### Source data
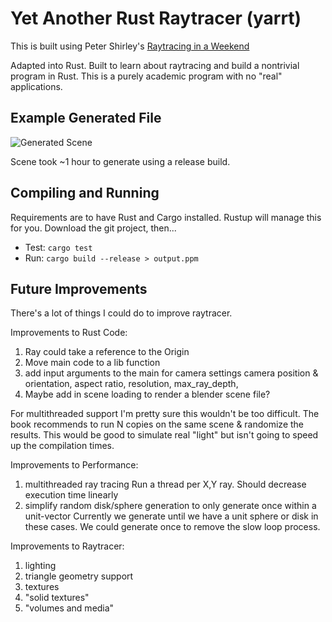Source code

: # Yet Another Rust Raytracer (yarrt)

This is built using Peter Shirley's [Raytracing in a Weekend](https://github.com/petershirley/raytracinginoneweekend)

Adapted into Rust. Built to learn about raytracing and build a nontrivial program in Rust. This is a purely academic program with no "real" applications.

## Example Generated File

![Generated Scene](./images/raytraced_random_scene.jpg "Generated Scene")

Scene took ~1 hour to generate using a release build.

## Compiling and Running

Requirements are to have Rust and Cargo installed. Rustup will manage this for you. Download the git project, then...

- Test: `cargo test` 
- Run: `cargo build --release > output.ppm` 

## Future Improvements

There's a lot of things I could do to improve raytracer.

Improvements to Rust Code:

1. Ray could take a reference to the Origin
2. Move main code to a lib function
3. add input arguments to the main for camera settings
  camera position & orientation, aspect ratio, resolution, max_ray_depth, 
4. Maybe add in scene loading to render a blender scene file?

For multithreaded support I'm pretty sure this wouldn't be too difficult. The book recommends to run N copies on the same scene & randomize the results. This would be good to simulate real "light" but isn't going to speed up the compilation times.

Improvements to Performance:

1. multithreaded ray tracing
  Run a thread per X,Y ray. Should decrease execution time linearly
2. simplify random disk/sphere generation to only generate once within a unit-vector
  Currently we generate until we have a unit sphere or disk in these cases. We could generate once to remove the slow loop process.

Improvements to Raytracer:

1. lighting
2. triangle geometry support
3. textures
4. "solid textures"
5. "volumes and media"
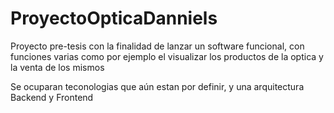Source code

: # ProyectoOpticaDanniels

Proyecto pre-tesis con la finalidad de lanzar un software funcional, con funciones varias como por ejemplo el visualizar los productos de la optica y la venta de los mismos

Se ocuparan teconologias que aún estan por definir, y una arquitectura Backend y Frontend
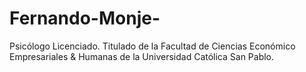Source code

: # Fernando-Monje-
Psicólogo Licenciado. Titulado de la Facultad de Ciencias Económico Empresariales &amp; Humanas de la Universidad Católica San Pablo. 
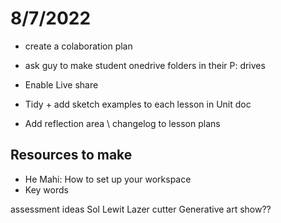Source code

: # 8/7/2022

- create a colaboration plan 
- ask guy to make student onedrive folders in their P: drives

- Enable Live share 

- Tidy + add sketch examples to each lesson in Unit doc

- Add reflection area \ changelog to lesson plans 

## Resources to make
- He Mahi: How to set up your workspace 
- Key words

assessment ideas
Sol Lewit
Lazer cutter
Generative art show??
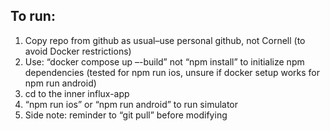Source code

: 

## To run:
1. Copy repo from github as usual–use personal github, not Cornell (to avoid Docker restrictions)
2. Use: “docker compose up –-build” not “npm install” to initialize npm dependencies (tested for npm run ios, unsure if docker setup works for npm run android)
3. cd to the inner influx-app
4. “npm run ios” or “npm run android” to run simulator
5. Side note: reminder to “git pull” before modifying


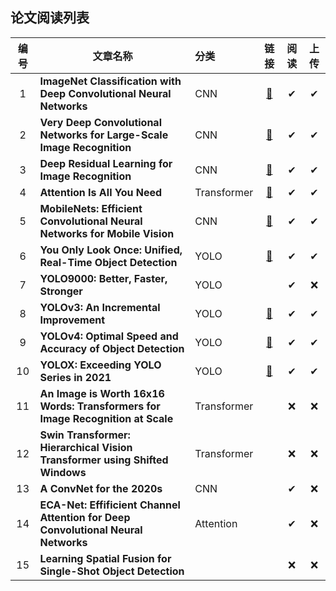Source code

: ## 论文阅读列表

| 编号 | 文章名称                                                     | 分类        |                             链接                             | 阅读 | 上传 |
| :--: | ------------------------------------------------------------ | :---------- | :----------------------------------------------------------: | :--: | :--: |
|  1   | **ImageNet Classification with Deep Convolutional Neural Networks** | CNN         | [🎫](./CNN/ImageNet%20Classification%20with%20Deep%20Convolutional%20Neural%20Networks) |  ✔   |  ✔   |
|  2   | **Very Deep Convolutional Networks for Large-Scale Image Recognition** | CNN         | [🎫](./CNN/Very%20Deep%20Convolutional%20Networks%20for%20Large-Scale%20Image%20Recognition) |  ✔   |  ✔   |
|  3   | **Deep Residual Learning for Image Recognition**             | CNN         | [🎫](./CNN/Deep%20Residual%20Learning%20for%20Image%20Recognition) |  ✔   |  ✔   |
|  4   | **Attention Is All You Need**                                | Transformer |     [🎫](./Transformer/Attention%20Is%20All%20You%20Need)     |  ✔   |  ✔   |
|  5   | **MobileNets: Efficient Convolutional Neural Networks for Mobile Vision** | CNN         | [🎫](./CNN/MobileNets%20Efficient%20Convolutional%20Neural%20Networks%20for%20Mobile%20Vision) |  ✔   |  ✔   |
|  6   | **You Only Look Once: Unified, Real-Time Object Detection**  | YOLO        |                      [🎫](./YOLO/YOLOv1)                      |  ✔   |  ✔   |
|  7   | **YOLO9000: Better, Faster, Stronger**                       | YOLO        |                                                              |  ✔   |  ❌   |
|  8   | **YOLOv3: An Incremental Improvement**                       | YOLO        |                      [🎫](./YOLO/YOLOv3)                      |  ✔   |  ✔   |
|  9   | **YOLOv4: Optimal Speed and Accuracy of Object Detection**   | YOLO        |                      [🎫](./YOLO/YOLOv4)                      |  ✔   |  ✔   |
|  10  | **YOLOX: Exceeding YOLO Series in 2021**                     | YOLO        |                      [🎫](./YOLO/YOLOX)                       |  ✔   |  ✔   |
|  11  | **An Image is Worth 16x16 Words: Transformers for Image Recognition at Scale** | Transformer |                                                              |  ❌   |  ❌   |
|  12  | **Swin Transformer: Hierarchical Vision Transformer using Shifted Windows** | Transformer |                                                              |  ❌   |  ❌   |
|  13  | **A ConvNet for the 2020s**                                  | CNN         |                                                              |  ✔   |  ❌   |
|  14  | **ECA-Net: Effificient Channel Attention for Deep Convolutional Neural Networks** | Attention   |                                                              |  ✔   |  ❌   |
|  15  | **Learning Spatial Fusion for Single-Shot Object Detection** |             |                                                              |  ❌   |  ❌   |





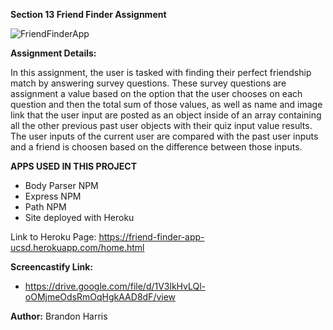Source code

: **Section 13  Friend Finder Assignment**

![FriendFinderApp](../images/friendfinderapp.jpg)

**Assignment Details:**

In this assignment, the user is tasked with finding their perfect friendship match by answering survey questions.  These survey questions are assignment a value based on the option that the user chooses on each question and then the total sum of those values, as well as name and image link that the user input are posted as an object inside of an array containing all the other previous past user objects with their quiz input value results.  The user inputs of the current user are compared with the past user inputs and a friend is choosen based on the difference between those inputs.

**APPS USED IN THIS PROJECT**

* Body Parser NPM
* Express NPM
* Path NPM
* Site deployed with Heroku


Link to Heroku Page: https://friend-finder-app-ucsd.herokuapp.com/home.html


**Screencastify Link:**
* https://drive.google.com/file/d/1V3lkHvLQl-oOMjmeOdsRmOqHgkAAD8dF/view

**Author:** Brandon Harris 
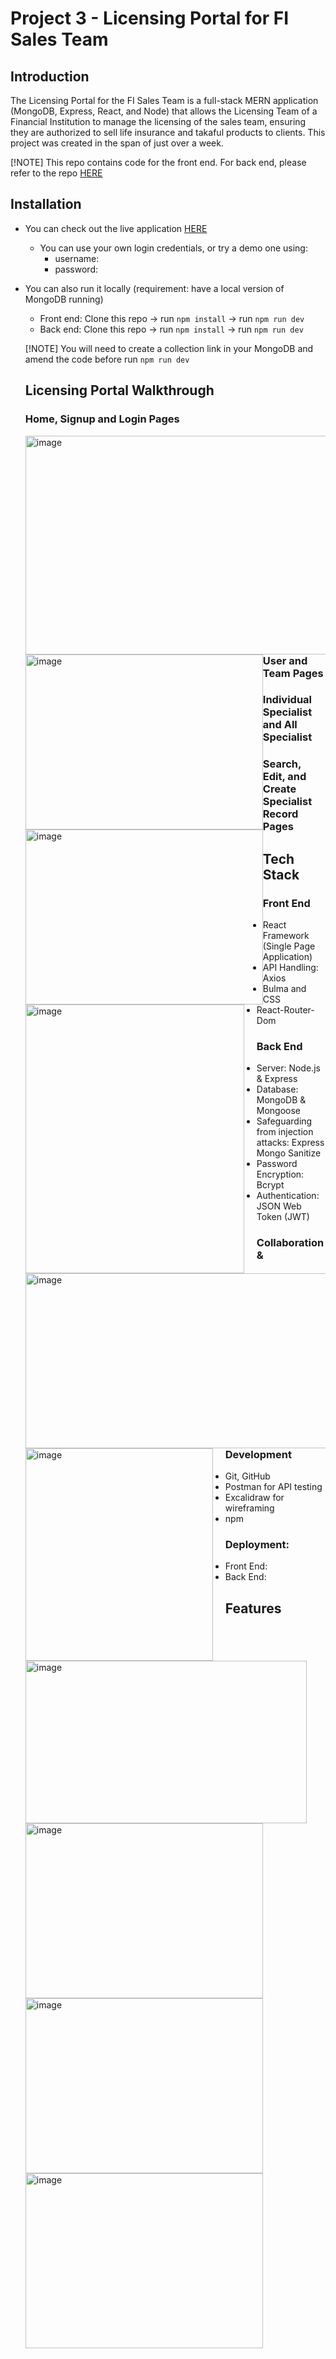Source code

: # Project 3 - Licensing Portal for FI Sales Team

## Introduction

The Licensing Portal for the FI Sales Team is a full-stack MERN application (MongoDB, Express, React, and Node) that allows the Licensing Team of a Financial Institution to manage the licensing of the sales team, ensuring they are authorized to sell life insurance and takaful products to clients. This project was created in the span of just over a week.

[!NOTE] This repo contains code for the front end. For back end, please refer to the repo [HERE](https://github.com/normanKL/project-3-licensing-portal-BE)

## Installation

* You can check out the live application [HERE]()
  - You can use your own login credentials, or try a demo one using:
    - username:
    - password:

* You can also run it locally (requirement: have a local version of MongoDB running)
  - Front end: Clone this repo -> run `npm install` -> run `npm run dev`
  - Back end: Clone this repo -> run `npm install` -> run `npm run dev`

  [!NOTE] You will need to create a collection link in your MongoDB and amend the code before run `npm run dev`

  ## Licensing Portal Walkthrough 

  ### Home, Signup and Login Pages
  
  <img src="https://github.com/user-attachments/assets/7de17db3-2bdf-4794-8c34-95233364ac64" alt="image" height = "350" width="500" style="float: left; margin-right: 20px;" />
  <img src="https://github.com/user-attachments/assets/9dfcab72-1d58-417b-a748-6d392692c57c" alt="image" height = "280" width="380" style="float: left; margin-right: 0px;" />
  <img src="https://github.com/user-attachments/assets/b4c95387-21a6-43cc-b84c-dffa373ec7ee" alt="image" height = "280" width="380" style="float: left; margin-right: 0px;" />

  ### User and Team Pages

  <img src="https://github.com/user-attachments/assets/902f9252-97f5-4b33-a244-2559d755cbc0" alt="image" height = "430" width="350" style="float: left; margin-right: 20px;" />
  <img src="https://github.com/user-attachments/assets/4a60c9bf-e7a9-4492-9c07-8d7c223ff54f" alt="image" height = "280" width="500" style="float: left; margin-right: 20px;" />

   ### Individual Specialist and All Specialist 

  <img src="https://github.com/user-attachments/assets/cab5e11f-9f6e-47ad-8440-ba8e09a2cd88" alt="image" height = "340" width="300" style="float: left; margin-right: 20px;" />
  <img src="https://github.com/user-attachments/assets/5ac5f183-bc18-4fa6-89c0-624aed4ea8f1" alt="image" height = "260" width="450" style="float: left; margin-right: 20px;" />
  
  ### Search, Edit, and Create Specialist Record Pages

  <img src="https://github.com/user-attachments/assets/6e6cd003-3108-4136-b28d-43d8e5a4a18f" alt="image" height = "280" width="380" style="float: left; margin-right: 20px;" />
  <img src="https://github.com/user-attachments/assets/d581190a-1342-445c-aeb8-908e983e8158" alt="image" height = "280" width="380" style="float: left; margin-right: 20px;" />
  <img src="https://github.com/user-attachments/assets/d3074f55-7698-4586-b7fd-28c67d74c287" alt="image" height = "280" width="380" style="float: left; margin-right: 20px;" />

 ## Tech Stack

  ### Front End
  * React Framework (Single Page Application)
  * API Handling: Axios
  * Bulma and CSS
  * React-Router-Dom
    
  ### Back End
  * Server: Node.js & Express
  * Database: MongoDB & Mongoose
  * Safeguarding from injection attacks: Express Mongo Sanitize
  * Password Encryption: Bcrypt
  * Authentication: JSON Web Token (JWT)
    
  ### Collaboration & Development
  * Git, GitHub
  * Postman for API testing
  * Excalidraw for wireframing
  * npm
    
  ### Deployment:
  * Front End: 
  * Back End:
    
## Features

### REQUIRED WORK
Gather each line of the records holding the string "results".

### SOLUTION BELOW
For multithreaded support I'm pretty sure this wouldn't be too difficult. The book recommends to run N copies on the same scene & randomize the results. This would be good to simulate real "light" but isn't going to speed up the compilation times.
In this assignment, the user is tasked with finding their perfect friendship match by answering survey questions.  These survey questions are assignment a value based on the option that the user chooses on each question and then the total sum of those values, as well as name and image link that the user input are posted as an object inside of an array containing all the other previous past user objects with their quiz input value results.  The user inputs of the current user are compared with the past user inputs and a friend is choosen based on the difference between those inputs.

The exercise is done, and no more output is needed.